(Data begins)

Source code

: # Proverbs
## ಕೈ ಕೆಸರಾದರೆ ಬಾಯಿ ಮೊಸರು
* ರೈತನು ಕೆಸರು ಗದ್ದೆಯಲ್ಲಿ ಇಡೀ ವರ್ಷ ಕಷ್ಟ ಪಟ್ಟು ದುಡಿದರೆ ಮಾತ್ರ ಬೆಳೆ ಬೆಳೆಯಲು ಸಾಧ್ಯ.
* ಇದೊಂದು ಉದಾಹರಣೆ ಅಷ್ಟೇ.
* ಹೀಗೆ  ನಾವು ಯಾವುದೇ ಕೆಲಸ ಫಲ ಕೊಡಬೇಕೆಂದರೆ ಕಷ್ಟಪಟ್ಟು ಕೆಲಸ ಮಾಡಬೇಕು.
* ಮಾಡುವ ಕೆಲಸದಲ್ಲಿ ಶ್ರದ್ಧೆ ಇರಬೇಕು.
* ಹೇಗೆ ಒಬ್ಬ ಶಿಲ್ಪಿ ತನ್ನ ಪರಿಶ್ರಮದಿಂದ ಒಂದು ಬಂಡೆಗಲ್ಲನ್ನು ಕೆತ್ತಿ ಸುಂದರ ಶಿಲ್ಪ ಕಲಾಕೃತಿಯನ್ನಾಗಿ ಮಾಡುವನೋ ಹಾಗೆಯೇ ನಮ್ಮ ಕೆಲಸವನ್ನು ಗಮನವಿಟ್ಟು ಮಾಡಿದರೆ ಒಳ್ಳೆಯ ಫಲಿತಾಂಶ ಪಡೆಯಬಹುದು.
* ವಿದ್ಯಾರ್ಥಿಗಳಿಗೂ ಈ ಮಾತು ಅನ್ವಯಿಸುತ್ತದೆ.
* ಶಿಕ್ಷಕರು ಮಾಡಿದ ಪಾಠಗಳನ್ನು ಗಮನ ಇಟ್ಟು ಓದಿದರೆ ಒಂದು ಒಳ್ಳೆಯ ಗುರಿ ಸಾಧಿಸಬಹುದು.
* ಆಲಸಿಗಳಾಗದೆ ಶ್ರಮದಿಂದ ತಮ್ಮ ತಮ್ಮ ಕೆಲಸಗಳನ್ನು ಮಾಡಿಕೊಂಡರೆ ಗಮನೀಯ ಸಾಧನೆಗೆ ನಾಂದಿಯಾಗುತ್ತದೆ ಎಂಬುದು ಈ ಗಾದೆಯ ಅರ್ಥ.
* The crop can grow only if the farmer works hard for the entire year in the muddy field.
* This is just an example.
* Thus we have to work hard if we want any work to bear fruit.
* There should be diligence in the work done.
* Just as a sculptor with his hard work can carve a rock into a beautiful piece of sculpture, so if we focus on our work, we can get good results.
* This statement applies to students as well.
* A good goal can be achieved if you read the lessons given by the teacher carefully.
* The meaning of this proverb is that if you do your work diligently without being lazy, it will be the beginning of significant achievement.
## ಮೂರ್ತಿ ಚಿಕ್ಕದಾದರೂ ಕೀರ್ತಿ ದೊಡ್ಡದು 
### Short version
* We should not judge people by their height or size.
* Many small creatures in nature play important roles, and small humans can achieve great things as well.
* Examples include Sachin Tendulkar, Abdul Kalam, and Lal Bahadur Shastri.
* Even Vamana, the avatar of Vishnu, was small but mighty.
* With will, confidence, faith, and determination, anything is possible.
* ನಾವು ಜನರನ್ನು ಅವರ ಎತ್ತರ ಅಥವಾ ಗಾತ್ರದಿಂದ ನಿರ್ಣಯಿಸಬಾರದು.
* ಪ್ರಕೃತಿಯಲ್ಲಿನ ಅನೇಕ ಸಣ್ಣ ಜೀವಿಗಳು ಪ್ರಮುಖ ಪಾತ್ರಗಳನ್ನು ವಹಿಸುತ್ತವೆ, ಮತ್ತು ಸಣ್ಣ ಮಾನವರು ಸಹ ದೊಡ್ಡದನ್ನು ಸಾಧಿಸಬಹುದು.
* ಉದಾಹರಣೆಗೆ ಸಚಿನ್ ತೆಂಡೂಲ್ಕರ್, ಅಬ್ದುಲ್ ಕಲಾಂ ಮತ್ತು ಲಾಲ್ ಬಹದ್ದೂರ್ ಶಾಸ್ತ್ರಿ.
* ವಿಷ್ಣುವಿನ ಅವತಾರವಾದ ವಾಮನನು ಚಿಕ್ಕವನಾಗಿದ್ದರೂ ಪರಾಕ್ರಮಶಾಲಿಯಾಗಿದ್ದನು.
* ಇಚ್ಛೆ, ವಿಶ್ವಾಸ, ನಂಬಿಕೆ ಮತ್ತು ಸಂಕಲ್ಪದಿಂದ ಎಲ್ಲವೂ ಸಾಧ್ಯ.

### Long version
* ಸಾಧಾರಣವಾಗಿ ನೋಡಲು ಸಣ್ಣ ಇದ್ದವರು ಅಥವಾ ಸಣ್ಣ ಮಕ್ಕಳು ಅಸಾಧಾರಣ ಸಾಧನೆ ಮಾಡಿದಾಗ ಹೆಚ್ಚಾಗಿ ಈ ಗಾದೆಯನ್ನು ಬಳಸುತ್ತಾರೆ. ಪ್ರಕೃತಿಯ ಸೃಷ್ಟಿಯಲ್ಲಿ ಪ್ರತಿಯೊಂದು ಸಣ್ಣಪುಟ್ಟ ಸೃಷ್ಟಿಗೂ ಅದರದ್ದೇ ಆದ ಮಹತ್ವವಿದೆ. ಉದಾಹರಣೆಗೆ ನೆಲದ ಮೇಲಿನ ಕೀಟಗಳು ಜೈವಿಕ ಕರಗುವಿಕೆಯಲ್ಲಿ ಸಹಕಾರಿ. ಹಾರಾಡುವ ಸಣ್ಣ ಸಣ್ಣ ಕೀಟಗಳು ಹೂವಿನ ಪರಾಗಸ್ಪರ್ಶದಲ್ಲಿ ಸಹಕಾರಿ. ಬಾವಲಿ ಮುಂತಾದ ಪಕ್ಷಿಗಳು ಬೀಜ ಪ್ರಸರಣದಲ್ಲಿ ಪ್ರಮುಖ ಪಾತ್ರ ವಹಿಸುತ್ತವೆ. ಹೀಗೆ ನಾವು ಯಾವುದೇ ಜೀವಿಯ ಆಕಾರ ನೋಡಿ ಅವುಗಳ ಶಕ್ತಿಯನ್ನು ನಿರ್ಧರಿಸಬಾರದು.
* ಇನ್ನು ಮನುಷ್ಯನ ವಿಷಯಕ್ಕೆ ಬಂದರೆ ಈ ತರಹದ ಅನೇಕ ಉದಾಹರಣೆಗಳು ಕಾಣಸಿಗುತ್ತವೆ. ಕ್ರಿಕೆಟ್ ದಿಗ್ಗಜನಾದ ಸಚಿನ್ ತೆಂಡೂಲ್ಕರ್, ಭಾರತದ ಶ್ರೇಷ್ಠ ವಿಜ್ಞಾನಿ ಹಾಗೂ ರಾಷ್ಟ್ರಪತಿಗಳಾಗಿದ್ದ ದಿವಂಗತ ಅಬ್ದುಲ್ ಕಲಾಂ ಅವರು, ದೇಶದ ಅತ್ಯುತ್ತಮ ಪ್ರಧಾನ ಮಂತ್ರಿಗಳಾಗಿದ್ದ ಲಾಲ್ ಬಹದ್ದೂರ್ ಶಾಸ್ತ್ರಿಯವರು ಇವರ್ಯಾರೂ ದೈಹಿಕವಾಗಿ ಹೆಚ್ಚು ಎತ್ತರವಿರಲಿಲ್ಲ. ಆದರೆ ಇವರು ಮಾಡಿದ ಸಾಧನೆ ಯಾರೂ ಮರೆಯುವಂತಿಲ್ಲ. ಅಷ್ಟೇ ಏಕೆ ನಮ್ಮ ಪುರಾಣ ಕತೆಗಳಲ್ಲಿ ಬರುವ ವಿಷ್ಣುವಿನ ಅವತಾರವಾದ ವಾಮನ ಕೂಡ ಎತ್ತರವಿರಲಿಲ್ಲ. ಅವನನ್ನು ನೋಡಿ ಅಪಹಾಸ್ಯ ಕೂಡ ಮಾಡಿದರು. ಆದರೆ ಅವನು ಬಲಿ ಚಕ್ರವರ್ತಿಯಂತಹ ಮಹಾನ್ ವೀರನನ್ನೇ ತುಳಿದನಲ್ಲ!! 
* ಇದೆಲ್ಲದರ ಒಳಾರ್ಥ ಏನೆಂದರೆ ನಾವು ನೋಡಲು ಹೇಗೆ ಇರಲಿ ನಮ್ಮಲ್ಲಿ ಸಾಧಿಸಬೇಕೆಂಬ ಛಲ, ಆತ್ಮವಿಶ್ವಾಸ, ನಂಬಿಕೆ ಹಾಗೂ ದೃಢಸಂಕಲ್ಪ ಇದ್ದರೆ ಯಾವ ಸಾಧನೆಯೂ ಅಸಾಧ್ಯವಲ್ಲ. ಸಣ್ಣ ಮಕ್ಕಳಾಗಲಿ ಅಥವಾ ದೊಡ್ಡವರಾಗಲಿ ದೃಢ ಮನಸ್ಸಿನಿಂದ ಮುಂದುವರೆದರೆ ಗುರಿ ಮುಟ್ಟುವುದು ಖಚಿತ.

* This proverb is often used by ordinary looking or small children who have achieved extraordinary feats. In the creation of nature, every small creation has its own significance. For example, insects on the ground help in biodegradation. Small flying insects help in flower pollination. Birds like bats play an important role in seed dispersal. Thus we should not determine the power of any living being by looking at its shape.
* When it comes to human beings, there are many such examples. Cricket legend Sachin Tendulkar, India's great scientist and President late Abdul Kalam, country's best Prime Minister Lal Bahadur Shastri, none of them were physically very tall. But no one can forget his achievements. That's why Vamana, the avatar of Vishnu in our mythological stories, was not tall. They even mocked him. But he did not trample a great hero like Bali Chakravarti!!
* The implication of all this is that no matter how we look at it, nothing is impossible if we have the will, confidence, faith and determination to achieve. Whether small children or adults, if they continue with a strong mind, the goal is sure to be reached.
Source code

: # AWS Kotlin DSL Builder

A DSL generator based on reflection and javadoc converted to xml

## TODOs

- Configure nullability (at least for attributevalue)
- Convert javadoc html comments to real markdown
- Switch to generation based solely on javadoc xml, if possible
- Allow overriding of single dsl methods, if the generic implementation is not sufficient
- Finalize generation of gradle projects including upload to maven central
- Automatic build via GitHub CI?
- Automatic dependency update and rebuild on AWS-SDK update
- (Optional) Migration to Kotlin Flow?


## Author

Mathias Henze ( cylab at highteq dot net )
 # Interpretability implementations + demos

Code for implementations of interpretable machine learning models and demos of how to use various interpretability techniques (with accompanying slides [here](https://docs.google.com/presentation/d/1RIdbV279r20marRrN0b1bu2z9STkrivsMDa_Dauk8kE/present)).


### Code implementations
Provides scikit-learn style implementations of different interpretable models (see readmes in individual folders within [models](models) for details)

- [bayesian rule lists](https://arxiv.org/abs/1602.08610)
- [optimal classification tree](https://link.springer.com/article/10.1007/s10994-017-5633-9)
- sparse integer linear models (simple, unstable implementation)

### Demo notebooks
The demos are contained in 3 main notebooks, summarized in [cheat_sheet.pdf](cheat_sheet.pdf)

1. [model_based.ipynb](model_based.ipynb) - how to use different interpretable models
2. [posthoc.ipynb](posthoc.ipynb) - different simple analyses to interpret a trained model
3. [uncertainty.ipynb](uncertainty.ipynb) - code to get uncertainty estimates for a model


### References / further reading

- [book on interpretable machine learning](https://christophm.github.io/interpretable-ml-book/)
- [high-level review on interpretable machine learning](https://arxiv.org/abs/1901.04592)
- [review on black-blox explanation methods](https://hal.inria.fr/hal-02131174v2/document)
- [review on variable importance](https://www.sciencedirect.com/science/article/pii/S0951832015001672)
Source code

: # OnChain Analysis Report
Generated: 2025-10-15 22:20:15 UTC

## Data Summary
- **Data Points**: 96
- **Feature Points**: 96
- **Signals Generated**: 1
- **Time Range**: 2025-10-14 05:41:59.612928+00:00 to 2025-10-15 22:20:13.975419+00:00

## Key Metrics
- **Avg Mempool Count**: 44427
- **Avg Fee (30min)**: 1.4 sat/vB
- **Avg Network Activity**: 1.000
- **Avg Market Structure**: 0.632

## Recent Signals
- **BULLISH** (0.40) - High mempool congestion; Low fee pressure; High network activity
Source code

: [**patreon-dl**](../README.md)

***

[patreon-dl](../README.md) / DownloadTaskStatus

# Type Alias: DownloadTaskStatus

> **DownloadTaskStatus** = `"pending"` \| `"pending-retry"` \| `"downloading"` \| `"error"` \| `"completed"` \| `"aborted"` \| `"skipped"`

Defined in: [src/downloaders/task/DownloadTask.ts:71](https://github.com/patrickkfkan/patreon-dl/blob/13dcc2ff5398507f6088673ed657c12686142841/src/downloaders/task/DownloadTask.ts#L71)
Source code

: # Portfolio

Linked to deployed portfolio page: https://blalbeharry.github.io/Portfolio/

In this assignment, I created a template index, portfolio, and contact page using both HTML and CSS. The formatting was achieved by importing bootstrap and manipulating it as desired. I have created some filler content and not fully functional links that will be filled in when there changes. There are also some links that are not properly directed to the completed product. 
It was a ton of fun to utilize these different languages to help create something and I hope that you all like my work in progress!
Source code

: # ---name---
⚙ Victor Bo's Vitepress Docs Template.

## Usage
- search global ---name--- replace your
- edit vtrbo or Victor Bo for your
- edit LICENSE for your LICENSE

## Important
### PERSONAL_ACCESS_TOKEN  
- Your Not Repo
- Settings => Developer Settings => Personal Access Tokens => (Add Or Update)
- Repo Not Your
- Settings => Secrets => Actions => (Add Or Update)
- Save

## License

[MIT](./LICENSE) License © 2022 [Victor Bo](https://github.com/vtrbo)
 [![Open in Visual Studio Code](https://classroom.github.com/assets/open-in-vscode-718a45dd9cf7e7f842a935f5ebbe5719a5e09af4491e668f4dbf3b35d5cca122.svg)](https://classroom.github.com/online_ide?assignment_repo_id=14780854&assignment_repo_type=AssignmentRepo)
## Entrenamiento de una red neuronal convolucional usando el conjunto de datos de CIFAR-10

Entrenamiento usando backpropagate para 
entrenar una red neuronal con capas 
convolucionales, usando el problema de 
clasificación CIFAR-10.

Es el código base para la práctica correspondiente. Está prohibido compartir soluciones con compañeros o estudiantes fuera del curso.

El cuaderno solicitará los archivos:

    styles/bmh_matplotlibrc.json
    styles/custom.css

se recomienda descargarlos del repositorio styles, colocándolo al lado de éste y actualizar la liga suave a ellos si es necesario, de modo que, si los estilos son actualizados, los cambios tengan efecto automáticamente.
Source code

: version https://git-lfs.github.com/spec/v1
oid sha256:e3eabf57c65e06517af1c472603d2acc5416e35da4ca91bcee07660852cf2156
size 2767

(Data ends)

The number of lines in the records that include "article" is what is needed, with no other words.

Exercise response ▸ 2